Still, he said, the Omicron surge doesn’t appear to be having a big impact on law firm business.

“Firms are coming out of the new year as busy as they ended last year,” he said. The latest delays are not shaking people like they used to because “they’ve done this already.”

“I’m having conversations on a daily basis with people who have COVID,” Yaccarino said, and those people aren’t sidelined for a week with bad symptoms, like they would have been earlier in the pandemic. Yaccarino said he’s now having business calls with lawyers and colleagues who are capable of working through a mild illness or missing just a day or so to be sick—although he acknowledged that everyone has a different experience with the virus.

Many health experts are optimistic that January will represent the peak in cases, citing the quick rise and fall of the variant in South Africa. In a recent op-ed in the New York Times, Columbia University epidemiologist Jeffery Shaman predicted a peak through the first three weeks of this month, followed by a rapid decline, though he notes the decline is “not guaranteed,” given South Africa’s relatively-younger population. In fact, new variants may continually emerge, spiking at different times throughout the years.

Other professional service industries, including many of the banks that top Big Law firms count as clients, are hoping for the same. JPMorgan Chase & Co., Morgan Stanley, Goldman Sachs Group Inc., Wells Fargo & Co. and Jefferies Financial Group Inc. have told employees they can start 2022 at home. Goldman, for example, is targeting a Jan. 18 return date, according to the Wall Street Journal.

Still some law firms have opted to not pin their return to a specific date, perhaps bruised from the uncertainty the pandemic continues to bring, or perhaps in following clients in other industries that have embraced remote work.

Debevoise & Plimpton and Saul Ewing, for example, count among those firms. In a statement on Thursday, a Saul Ewing spokesperson simply said the firm is delaying its hybrid return until “until COVID transmission levels recede.”

And while it seems that leaving the date open may contribute to more uncertainty and anxiety, legal wellness consultant Jennie Malloy says being transparent and admitting that there’s not clear cut answer may be better.

“There’s some power in transparency and vulnerability in saying that we don’t know and it’s OK we don’t know. To try to make plans when there is no plan, that’s going to give people anxiety. It’s almost like we can relax in knowing that there is no answer and not trying to pursue and exact answer,” Malloy said. 

Legal consultant Kent Zimmermann suggested firms may be better served by not believing that the country and the globe are on the precipice of normality, given that every prediction so far has been wrong. Several high-performing firms have long held flexible policies that do not require any in-person attendance, he said.

The fact that so many firms had tremendous financial fortunes in 2020, all while remote, lends credence to the idea that remote work does not affect performance. Instead, what in-person interaction may offer is a significant cultural and training advantage, Zimmermann noted. He added that firms would have to figure out how to ensure that remote personnel are not put at a disadvantage when it comes to advancement, particularly those from underrepresented groups.

“I say that because, in most firms, excellence in bringing in work drives advancement.

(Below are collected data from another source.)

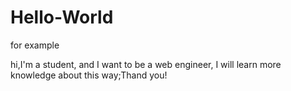 # Hello-World
for example

hi,I'm a student, and I want to be a web engineer, I will learn more knowledge about this way;Thand you!
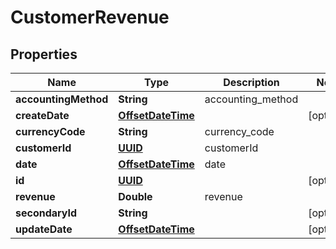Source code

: 
# CustomerRevenue

## Properties
Name | Type | Description | Notes
------------ | ------------- | ------------- | -------------
**accountingMethod** | **String** | accounting_method | 
**createDate** | [**OffsetDateTime**](OffsetDateTime.md) |  |  [optional]
**currencyCode** | **String** | currency_code | 
**customerId** | [**UUID**](UUID.md) | customerId | 
**date** | [**OffsetDateTime**](OffsetDateTime.md) | date | 
**id** | [**UUID**](UUID.md) |  |  [optional]
**revenue** | **Double** | revenue | 
**secondaryId** | **String** |  |  [optional]
**updateDate** | [**OffsetDateTime**](OffsetDateTime.md) |  |  [optional]



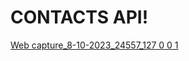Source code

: # CONTACTS API!
[Web capture_8-10-2023_24557_127 0 0 1](https://github.com/Estphu/DoTechJ_CONTACTS_API/assets/77625791/9fb64861-1d11-484c-b0e2-acb74bca88d5)
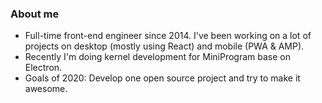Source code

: ### About me

- Full-time front-end engineer since 2014. I've been working on a lot of projects on desktop (mostly using React) and mobile (PWA & AMP). 
- Recently I'm doing kernel development for MiniProgram base on Electron.
- Goals of 2020: Develop one open source project and try to make it awesome.

<!--
**hudidit/hudidit** is a ✨ _special_ ✨ repository because its `README.md` (this file) appears on your GitHub profile.

Here are some ideas to get you started:

- 🔭 I’m currently working on ...
- 🌱 I’m currently learning ...
- 👯 I’m looking to collaborate on ...
- 🤔 I’m looking for help with ...
- 💬 Ask me about ...
- 📫 How to reach me: ...
- 😄 Pronouns: ...
- ⚡ Fun fact: ...
-->
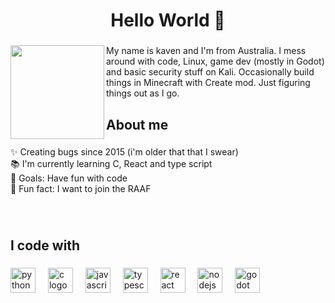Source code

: <h1 align="center">Hello World 👋</h1>

###

<img align="left" height="150" src="https://cdn.discordapp.com/attachments/1342448021157187605/1359442378016161884/newPFP.jpg?ex=67f77ee0&is=67f62d60&hm=5537d7992a3107861f35be7b562b41808d13e103f56e58eb85e2f2a301af94dc&"  />

###

<p align="left">My name is kaven and I'm from Australia. I mess around with code, Linux, game dev (mostly in Godot) and basic security stuff on Kali. Occasionally build things in Minecraft with Create mod. Just figuring things out as I go.</p>

###

<h2 align="left">About me</h2>

###

<p align="left">✨ Creating bugs since 2015 (i'm older that that I swear)<br>📚 I'm currently learning C, React and type script<br>🎯 Goals: Have fun with code<br>🎲 Fun fact: I want to join the RAAF</p>

###

<br clear="both">

<h2 align="left">I code with</h2>

###

<div align="left">
  <img src="https://cdn.jsdelivr.net/gh/devicons/devicon/icons/python/python-original.svg" height="40" alt="python logo"  />
  <img width="12" />
  <img src="https://cdn.jsdelivr.net/gh/devicons/devicon/icons/c/c-original.svg" height="40" alt="c logo"  />
  <img width="12" />
  <img src="https://cdn.jsdelivr.net/gh/devicons/devicon/icons/javascript/javascript-original.svg" height="40" alt="javascript logo"  />
  <img width="12" />
  <img src="https://cdn.jsdelivr.net/gh/devicons/devicon/icons/typescript/typescript-original.svg" height="40" alt="typescript logo"  />
  <img width="12" />
  <img src="https://cdn.jsdelivr.net/gh/devicons/devicon/icons/react/react-original.svg" height="40" alt="react logo"  />
  <img width="12" />
  <img src="https://cdn.jsdelivr.net/gh/devicons/devicon/icons/nodejs/nodejs-original.svg" height="40" alt="nodejs logo"  />
  <img width="12" />
  <img src="https://cdn.jsdelivr.net/gh/devicons/devicon/icons/godot/godot-original.svg" height="40" alt="godot logo"  />
</div>

###
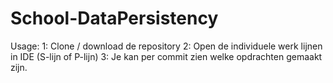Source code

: # School-DataPersistency

Usage:
1: Clone / download de repository
2: Open de individuele werk lijnen in IDE (S-lijn of P-lijn)
3: Je kan per commit zien welke opdrachten gemaakt zijn.

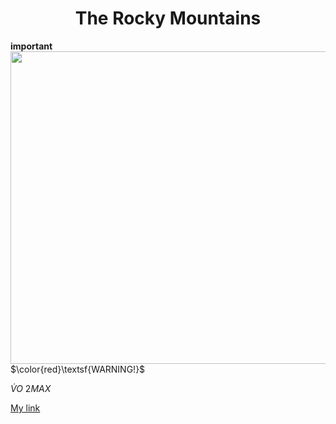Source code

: <!DOCTYPE html>
<html>
<h1 align="center">The Rocky Mountains</h1>

__important__
<img src="https://upload.wikimedia.org/wikipedia/commons/thumb/c/c5/Moraine_Lake_17092005.jpg/1200px-Moraine_Lake_17092005.jpg" align="right" width="600" height="500">

$\color{red}\textsf{WARNING!}$

$\dot{V}O~2MAX$


[My link](https://github.com/ztorr/KNES381/blob/main/markdown.md)
</html>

But to do excellent work on complex matters usually requires gaining the trust in the people of assign that work. To gain that trust, historically in-person relationship building has played a significant role,” Zimmermann said.

But at what point are those advantages mandatory in-person work outweighed by the fact that COVID-19 surges may become a regular part of everyday life for years to come?

Every time a firm has put a date down for return to office normalcy they’ve had to revisit it, and I think that’s more than likely to continue to happen,” he said.